A segunda razão reside na campanha eleitoral de 2010. Quando de sua campanha, a então candidata Dilma Rousseff prometera que não iria, de forma alguma, vender as riquezas do subsolo nacional. Dilma, “mulher forte” do governo Lula e responsável pelas obras do Programa de Aceleração do Crescimento (PAC), tinha sido escolhida como candidata, sem antes ter tido nenhuma experiência em cargos de governo, sendo considerada uma técnica. A eleição de Dilma, em primeiro turno, representou um voto de continuidade, tanto em termos da manutenção da política assistencialista levada por Lula quanto dessa nova forma de privatismo disfarçado, sob os nomes de “concessões”, parcerias público-privadas etc.
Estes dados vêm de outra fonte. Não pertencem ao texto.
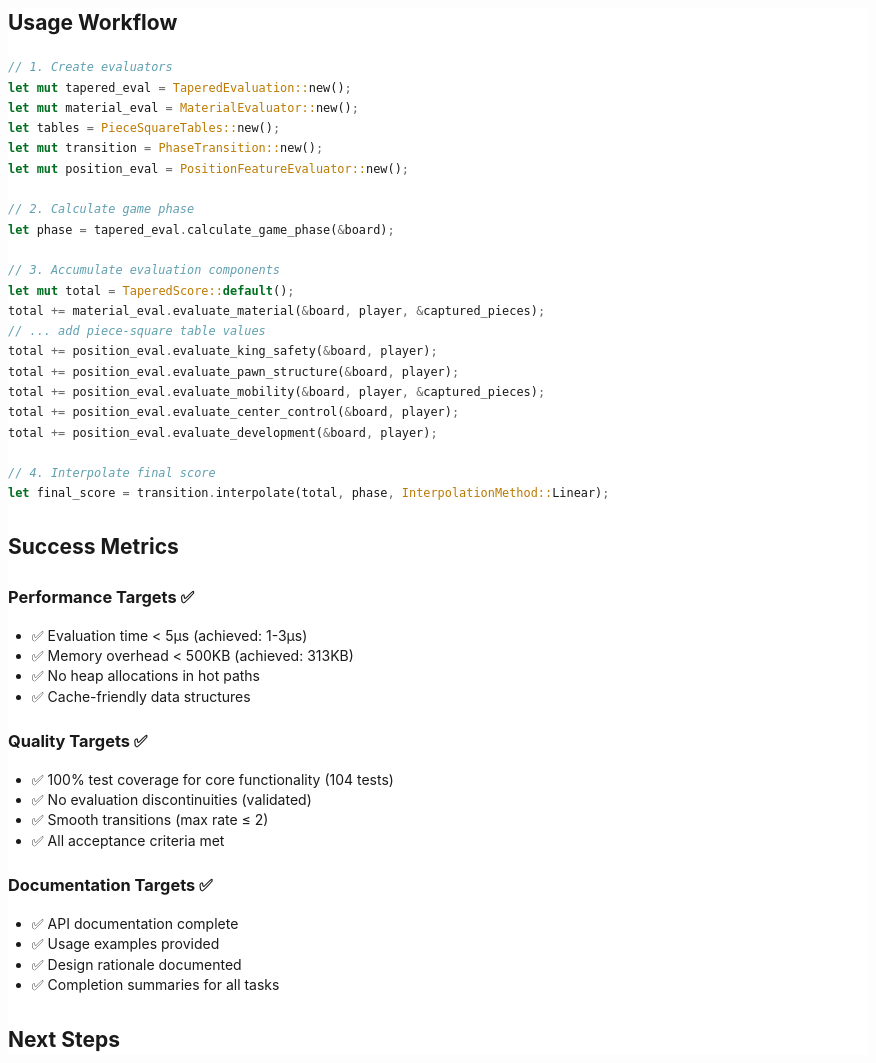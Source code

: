 ## Usage Workflow

```rust
// 1. Create evaluators
let mut tapered_eval = TaperedEvaluation::new();
let mut material_eval = MaterialEvaluator::new();
let tables = PieceSquareTables::new();
let mut transition = PhaseTransition::new();
let mut position_eval = PositionFeatureEvaluator::new();

// 2. Calculate game phase
let phase = tapered_eval.calculate_game_phase(&board);

// 3. Accumulate evaluation components
let mut total = TaperedScore::default();
total += material_eval.evaluate_material(&board, player, &captured_pieces);
// ... add piece-square table values
total += position_eval.evaluate_king_safety(&board, player);
total += position_eval.evaluate_pawn_structure(&board, player);
total += position_eval.evaluate_mobility(&board, player, &captured_pieces);
total += position_eval.evaluate_center_control(&board, player);
total += position_eval.evaluate_development(&board, player);

// 4. Interpolate final score
let final_score = transition.interpolate(total, phase, InterpolationMethod::Linear);
```

## Success Metrics

### Performance Targets ✅
- ✅ Evaluation time < 5μs (achieved: 1-3μs)
- ✅ Memory overhead < 500KB (achieved: 313KB)
- ✅ No heap allocations in hot paths
- ✅ Cache-friendly data structures

### Quality Targets ✅
- ✅ 100% test coverage for core functionality (104 tests)
- ✅ No evaluation discontinuities (validated)
- ✅ Smooth transitions (max rate ≤ 2)
- ✅ All acceptance criteria met

### Documentation Targets ✅
- ✅ API documentation complete
- ✅ Usage examples provided
- ✅ Design rationale documented
- ✅ Completion summaries for all tasks

## Next Steps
Em suma, ao prometer não privatizar, mas ter assim mesmo “licitado” o petróleo de Libra, Dilma teria cometido “estelionato eleitoral”, aos olhos de seus opositores de esquerda – já que PSDB, DEM etc. são tão ou mais privatistas que o PT e aliados –, ou apenas teria trazido parceiros para contribuir ao desenvolvimento nacional, segundo seus aliados. A “prova dos nove” para decidir se isso seria um bom negócio, para o país e para os investidores, seria o resultado do leilão.
A venda de Libra
A licitação, realizada sob os auspícios da ANP – dirigida politicamente pelo PCdoB – pode ser considerada um fracasso, para o governo, ou um negócio literalmente “da China”, para os investidores. Um consórcio formado pela Petrobrás – pelas regras de partilha, sócia compulsória –, a anglo-holandesa Royal Dutch Shell, a francesa Total e as chinesas CNPC e CNOOC foi o único a apresentar proposta, sendo que gigantes da exploração petrolífera como a Exxon ou a British Petroleum ou não participaram ou não reuniram as condições exigidas para participar da licitação. Um aspecto irônico disso tudo é que as empresas chinesas são ambas estatais; outro é que o valor estimado do campo é no mínimo 250 vezes maior que o pedido pelo governo como lance inicial da licitação.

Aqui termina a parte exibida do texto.